Z kolei rzecznik klubu Solidarna Polska Patryk Jaki zwrócił uwagę, że miarą prawdziwych intencji polityka jest to, czy dotrzymuje słowa. - W kontekście sprawy ACTA chciałbym przypomnieć jedną wypowiedź pana premiera Donalda Tuska: "polski rząd nie wycofa się ze swojego stanowiska tylko dlatego, że jakaś grupa tego żąda - taki rząd powinien się podać natychmiast do dymisji" - powiedział Jaki.

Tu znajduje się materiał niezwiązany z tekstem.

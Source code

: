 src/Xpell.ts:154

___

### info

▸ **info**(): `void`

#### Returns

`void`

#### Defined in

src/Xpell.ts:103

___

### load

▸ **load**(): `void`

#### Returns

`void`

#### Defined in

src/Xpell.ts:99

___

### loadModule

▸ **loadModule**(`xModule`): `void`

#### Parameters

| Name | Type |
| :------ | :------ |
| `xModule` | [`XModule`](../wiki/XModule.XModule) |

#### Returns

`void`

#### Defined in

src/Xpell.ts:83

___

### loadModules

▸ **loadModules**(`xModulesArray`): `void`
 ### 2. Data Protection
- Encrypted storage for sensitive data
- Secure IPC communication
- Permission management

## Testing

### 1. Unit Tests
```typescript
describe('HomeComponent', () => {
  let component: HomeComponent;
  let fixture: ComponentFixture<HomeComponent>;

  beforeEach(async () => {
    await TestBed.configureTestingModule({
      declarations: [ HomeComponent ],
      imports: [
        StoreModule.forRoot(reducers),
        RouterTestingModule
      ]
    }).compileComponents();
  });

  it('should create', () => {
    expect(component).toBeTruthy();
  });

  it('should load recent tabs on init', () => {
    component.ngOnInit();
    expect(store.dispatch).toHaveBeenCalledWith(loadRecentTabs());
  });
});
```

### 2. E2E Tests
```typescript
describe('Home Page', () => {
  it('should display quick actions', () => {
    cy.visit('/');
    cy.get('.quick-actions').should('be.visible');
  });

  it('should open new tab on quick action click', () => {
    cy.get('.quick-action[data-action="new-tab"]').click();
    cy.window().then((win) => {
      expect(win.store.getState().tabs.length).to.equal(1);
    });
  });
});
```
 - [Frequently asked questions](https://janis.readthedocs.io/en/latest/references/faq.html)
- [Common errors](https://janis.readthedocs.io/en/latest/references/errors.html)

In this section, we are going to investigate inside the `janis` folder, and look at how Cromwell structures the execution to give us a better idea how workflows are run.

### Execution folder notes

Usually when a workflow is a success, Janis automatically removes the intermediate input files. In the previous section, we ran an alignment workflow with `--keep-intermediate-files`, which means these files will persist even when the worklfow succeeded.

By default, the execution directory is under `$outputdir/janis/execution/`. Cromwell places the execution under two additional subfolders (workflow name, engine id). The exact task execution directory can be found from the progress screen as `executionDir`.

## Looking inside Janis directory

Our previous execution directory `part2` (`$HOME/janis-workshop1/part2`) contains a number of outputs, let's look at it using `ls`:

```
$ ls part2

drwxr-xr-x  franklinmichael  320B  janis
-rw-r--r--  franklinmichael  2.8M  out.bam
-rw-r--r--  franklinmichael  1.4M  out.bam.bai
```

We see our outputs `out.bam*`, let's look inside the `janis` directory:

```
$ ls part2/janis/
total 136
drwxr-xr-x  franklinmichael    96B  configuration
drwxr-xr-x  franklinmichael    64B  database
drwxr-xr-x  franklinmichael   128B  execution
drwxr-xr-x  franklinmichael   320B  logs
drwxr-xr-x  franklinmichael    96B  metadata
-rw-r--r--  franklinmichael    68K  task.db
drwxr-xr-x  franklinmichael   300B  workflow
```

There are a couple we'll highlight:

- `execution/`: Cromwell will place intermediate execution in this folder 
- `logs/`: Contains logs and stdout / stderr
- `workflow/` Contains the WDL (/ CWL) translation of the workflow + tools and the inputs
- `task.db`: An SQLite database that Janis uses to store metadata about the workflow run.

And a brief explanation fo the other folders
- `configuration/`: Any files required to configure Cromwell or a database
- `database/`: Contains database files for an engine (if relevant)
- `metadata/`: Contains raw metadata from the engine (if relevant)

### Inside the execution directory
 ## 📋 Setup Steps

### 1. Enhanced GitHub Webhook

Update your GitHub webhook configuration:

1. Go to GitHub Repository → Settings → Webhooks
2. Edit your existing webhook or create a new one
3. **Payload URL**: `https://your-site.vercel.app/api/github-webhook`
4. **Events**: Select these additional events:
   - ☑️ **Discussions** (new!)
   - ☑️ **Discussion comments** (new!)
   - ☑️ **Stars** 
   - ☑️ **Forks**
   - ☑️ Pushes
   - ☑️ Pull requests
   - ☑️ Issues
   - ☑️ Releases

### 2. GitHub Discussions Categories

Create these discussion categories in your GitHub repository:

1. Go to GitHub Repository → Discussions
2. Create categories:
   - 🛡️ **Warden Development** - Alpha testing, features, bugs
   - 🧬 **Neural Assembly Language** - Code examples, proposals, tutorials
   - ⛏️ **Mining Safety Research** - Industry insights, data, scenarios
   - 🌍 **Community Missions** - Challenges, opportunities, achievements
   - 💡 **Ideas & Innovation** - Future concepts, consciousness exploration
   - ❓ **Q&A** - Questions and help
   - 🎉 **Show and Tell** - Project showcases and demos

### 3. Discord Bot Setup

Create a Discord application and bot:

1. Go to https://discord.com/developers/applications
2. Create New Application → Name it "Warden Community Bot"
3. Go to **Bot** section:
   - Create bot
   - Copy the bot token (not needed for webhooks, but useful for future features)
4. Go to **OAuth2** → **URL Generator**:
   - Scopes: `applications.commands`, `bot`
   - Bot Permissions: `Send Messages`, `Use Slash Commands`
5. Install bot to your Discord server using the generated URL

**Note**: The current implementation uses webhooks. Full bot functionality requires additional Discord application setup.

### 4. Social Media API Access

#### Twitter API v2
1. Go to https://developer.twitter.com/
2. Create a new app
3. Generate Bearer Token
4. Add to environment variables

Nawiązał w ten sposób do słów premiera, które padły 2 lutego podczas debaty w sprawie ACTA. O wycofanie podpisu i rozpoczęcie od nowej konsultacji w sprawie umowy apelował wówczas jeden z uczestników debaty. - Polski rząd nie wycofa swojego podpisu z żadnego dokumentu, dlatego że jakaś grupa tego żąda. Taki rząd powinien podać się do dymisji - mówił wtedy Tusk. Odnosząc się do tych słów Jaki stwierdził, że obecnie premier powinien podać się do dymisji. - W świetle tych słów apelujemy do pana premiera Donalda Tuska, by zachował się honorowo, dotrzymał słowa i podał do dymisji. Klub Solidarnej Polski dziś wyśle mu te słowa i sprawdzi, czy pan premier ma honor i poda się do dymisji, czy nie - zapowiedział poseł.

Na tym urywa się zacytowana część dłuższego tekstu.